(Data items)
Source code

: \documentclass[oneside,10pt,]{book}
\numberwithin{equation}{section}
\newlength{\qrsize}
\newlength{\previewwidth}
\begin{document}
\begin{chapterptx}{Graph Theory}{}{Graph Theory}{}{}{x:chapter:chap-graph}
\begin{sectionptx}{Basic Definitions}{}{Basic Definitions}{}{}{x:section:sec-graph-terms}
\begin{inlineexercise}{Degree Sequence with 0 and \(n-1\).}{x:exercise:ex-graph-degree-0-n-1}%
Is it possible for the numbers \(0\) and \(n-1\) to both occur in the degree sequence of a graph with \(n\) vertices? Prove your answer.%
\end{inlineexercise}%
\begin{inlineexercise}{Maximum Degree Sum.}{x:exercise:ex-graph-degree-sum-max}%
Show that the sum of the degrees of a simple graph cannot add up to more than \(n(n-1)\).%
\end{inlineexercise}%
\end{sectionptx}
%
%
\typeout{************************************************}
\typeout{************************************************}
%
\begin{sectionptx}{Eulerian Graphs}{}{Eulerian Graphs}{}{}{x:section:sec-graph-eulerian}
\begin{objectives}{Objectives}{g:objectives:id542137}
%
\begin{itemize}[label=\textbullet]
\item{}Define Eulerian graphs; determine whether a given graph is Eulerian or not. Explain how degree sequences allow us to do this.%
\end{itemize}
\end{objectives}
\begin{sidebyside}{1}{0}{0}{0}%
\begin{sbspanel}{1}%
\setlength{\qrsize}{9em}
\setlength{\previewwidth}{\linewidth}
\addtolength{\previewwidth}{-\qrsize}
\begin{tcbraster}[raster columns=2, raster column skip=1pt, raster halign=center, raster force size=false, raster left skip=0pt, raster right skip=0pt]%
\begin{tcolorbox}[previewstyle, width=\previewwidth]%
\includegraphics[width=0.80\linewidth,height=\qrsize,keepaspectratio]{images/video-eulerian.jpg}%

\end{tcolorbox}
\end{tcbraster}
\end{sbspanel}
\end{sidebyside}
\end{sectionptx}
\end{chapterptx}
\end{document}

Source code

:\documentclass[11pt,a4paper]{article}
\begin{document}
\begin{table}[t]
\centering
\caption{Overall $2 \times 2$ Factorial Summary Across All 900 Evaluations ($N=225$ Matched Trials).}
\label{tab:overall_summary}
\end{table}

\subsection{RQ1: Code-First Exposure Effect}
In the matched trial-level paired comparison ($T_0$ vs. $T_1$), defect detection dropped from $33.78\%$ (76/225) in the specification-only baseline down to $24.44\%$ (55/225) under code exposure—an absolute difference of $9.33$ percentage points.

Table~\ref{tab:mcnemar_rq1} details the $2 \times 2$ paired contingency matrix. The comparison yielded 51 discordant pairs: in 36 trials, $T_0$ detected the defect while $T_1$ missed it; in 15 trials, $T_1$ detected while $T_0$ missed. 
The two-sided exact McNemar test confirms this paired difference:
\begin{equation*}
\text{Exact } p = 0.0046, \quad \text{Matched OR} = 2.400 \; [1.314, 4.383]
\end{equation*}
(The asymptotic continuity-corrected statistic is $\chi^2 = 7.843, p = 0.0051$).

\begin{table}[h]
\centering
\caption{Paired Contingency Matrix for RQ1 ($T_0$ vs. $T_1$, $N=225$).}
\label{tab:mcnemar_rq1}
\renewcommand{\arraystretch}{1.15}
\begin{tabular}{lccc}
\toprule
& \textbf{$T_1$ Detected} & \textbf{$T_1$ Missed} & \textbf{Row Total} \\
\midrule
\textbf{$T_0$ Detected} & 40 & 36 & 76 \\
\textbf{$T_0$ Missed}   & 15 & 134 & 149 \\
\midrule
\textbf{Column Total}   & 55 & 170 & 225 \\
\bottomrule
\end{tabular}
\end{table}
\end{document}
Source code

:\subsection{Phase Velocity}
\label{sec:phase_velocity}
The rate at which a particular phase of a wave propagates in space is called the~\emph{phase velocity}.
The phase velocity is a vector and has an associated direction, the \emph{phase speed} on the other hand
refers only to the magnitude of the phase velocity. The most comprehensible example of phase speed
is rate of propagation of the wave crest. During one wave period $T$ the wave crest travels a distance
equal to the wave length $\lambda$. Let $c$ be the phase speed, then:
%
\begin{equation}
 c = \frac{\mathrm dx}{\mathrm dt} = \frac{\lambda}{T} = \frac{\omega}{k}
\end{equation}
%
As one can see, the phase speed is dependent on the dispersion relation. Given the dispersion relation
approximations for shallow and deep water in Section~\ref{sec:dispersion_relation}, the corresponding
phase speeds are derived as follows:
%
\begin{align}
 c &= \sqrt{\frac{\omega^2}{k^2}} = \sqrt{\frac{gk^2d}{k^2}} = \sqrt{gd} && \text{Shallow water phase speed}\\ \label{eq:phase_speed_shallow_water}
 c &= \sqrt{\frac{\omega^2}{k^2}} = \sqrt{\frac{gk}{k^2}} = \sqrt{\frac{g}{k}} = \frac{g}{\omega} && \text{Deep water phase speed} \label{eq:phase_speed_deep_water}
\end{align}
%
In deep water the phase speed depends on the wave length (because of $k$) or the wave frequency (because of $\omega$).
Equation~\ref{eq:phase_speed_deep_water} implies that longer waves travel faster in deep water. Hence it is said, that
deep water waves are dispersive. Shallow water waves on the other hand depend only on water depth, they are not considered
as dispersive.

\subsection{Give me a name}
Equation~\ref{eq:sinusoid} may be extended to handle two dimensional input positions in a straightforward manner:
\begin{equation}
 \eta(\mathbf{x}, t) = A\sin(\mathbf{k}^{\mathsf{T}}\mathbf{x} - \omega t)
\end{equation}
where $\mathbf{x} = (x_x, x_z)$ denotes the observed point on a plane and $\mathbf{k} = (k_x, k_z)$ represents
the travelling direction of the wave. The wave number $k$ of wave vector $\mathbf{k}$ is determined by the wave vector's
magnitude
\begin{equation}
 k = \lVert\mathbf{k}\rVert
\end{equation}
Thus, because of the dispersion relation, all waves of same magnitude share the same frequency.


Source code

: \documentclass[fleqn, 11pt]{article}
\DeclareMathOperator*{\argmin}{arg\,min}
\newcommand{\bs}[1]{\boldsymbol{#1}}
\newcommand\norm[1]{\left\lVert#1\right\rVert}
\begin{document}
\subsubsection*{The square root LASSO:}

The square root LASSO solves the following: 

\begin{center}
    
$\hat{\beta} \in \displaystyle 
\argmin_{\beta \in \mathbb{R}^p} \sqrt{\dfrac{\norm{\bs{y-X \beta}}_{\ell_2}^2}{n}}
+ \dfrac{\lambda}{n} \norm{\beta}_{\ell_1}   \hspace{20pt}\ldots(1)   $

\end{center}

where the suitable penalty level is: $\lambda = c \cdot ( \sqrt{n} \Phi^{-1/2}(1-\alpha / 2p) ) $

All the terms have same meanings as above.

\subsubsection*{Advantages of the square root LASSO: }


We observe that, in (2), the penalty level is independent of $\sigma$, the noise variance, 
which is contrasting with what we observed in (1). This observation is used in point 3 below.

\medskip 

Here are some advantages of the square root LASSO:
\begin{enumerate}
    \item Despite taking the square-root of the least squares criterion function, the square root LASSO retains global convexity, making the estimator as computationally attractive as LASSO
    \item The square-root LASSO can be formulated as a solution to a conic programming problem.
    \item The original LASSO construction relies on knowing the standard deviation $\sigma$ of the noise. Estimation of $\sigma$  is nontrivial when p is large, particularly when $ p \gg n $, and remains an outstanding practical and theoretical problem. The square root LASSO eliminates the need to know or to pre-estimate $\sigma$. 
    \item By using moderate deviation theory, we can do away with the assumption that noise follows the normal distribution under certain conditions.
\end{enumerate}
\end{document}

...

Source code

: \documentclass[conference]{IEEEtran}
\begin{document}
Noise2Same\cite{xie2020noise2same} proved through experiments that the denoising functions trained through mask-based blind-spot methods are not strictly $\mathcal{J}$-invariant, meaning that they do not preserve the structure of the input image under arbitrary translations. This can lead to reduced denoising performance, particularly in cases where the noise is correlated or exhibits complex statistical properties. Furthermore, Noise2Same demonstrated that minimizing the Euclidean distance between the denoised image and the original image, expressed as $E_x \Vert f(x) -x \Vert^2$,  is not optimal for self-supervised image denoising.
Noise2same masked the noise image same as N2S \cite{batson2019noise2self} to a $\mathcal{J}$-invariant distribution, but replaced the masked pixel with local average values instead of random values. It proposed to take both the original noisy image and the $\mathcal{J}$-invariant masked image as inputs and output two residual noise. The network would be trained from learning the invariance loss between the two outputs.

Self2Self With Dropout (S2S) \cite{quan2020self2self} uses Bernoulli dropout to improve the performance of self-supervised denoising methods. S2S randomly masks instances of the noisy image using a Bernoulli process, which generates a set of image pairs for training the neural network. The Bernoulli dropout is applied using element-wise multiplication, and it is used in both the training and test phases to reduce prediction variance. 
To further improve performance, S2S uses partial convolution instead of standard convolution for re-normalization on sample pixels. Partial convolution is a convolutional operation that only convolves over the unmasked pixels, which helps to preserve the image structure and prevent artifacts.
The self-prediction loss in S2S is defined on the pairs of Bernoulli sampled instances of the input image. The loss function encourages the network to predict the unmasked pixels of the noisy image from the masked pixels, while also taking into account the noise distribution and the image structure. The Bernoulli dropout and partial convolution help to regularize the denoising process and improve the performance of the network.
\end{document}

--

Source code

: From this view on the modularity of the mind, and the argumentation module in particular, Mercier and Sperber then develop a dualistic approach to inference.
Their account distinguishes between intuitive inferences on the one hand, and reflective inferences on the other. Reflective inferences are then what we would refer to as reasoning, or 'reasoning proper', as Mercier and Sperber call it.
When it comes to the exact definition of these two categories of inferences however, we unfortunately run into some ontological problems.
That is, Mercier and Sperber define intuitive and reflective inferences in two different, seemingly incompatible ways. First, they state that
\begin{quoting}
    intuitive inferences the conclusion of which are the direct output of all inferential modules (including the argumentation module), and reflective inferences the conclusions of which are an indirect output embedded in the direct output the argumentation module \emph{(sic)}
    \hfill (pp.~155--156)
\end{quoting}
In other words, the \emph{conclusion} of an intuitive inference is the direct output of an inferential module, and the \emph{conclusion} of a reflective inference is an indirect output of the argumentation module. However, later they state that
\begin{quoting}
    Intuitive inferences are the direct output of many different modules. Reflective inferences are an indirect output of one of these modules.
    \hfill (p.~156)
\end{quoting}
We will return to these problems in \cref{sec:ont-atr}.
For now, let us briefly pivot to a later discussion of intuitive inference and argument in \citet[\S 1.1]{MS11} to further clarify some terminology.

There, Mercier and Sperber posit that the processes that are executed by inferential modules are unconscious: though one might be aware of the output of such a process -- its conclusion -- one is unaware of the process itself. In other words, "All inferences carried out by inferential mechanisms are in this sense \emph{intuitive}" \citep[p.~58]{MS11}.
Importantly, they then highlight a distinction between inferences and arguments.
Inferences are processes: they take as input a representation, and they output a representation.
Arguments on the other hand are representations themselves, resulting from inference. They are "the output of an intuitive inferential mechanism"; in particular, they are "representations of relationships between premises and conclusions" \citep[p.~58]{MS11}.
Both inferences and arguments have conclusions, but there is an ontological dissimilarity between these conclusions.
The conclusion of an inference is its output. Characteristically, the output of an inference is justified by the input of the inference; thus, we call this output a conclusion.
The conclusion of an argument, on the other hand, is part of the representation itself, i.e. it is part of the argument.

- **Your instructions**:
Output only the number of lines in the data above that include the word "instead".

- **Answer space**:
2